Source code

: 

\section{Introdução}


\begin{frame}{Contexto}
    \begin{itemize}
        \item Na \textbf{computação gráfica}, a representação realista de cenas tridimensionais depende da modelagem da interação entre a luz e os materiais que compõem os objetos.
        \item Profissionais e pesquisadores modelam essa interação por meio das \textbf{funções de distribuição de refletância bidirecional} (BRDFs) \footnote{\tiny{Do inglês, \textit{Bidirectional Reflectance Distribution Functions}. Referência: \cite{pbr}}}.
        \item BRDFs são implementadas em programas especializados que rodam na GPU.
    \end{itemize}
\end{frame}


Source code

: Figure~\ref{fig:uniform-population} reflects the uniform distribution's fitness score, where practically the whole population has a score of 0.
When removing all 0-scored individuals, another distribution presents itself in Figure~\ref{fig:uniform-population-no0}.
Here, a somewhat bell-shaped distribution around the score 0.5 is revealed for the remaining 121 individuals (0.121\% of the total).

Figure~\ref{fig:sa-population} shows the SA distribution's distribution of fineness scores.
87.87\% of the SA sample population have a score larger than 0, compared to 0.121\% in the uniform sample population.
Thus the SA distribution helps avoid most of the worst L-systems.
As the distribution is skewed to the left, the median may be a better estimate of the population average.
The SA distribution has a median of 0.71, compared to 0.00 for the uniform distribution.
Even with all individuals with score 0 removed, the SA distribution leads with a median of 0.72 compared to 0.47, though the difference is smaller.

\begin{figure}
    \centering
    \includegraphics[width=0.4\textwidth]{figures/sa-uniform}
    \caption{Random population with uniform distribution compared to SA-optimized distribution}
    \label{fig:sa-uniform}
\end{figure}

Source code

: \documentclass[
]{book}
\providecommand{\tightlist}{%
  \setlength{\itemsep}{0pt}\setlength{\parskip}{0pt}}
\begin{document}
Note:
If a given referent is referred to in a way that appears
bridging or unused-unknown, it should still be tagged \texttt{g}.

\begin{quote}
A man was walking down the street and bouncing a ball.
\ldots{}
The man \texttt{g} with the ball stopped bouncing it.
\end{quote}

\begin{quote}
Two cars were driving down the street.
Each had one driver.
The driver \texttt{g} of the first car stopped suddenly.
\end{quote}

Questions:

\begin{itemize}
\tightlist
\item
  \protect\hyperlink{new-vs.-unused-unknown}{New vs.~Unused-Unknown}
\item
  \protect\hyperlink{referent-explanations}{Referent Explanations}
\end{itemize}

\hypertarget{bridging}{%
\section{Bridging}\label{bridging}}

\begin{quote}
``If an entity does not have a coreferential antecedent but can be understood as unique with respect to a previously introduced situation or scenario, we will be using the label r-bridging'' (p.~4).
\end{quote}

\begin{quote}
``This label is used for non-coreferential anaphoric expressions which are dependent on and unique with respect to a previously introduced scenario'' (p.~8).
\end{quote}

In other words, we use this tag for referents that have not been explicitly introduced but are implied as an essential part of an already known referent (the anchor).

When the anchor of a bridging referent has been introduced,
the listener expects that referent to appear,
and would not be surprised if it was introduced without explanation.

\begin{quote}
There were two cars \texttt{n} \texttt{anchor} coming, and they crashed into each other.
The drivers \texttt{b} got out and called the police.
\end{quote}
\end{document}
^^^^
Reply with one number only, the count of lines above that hold the string "stopped".

2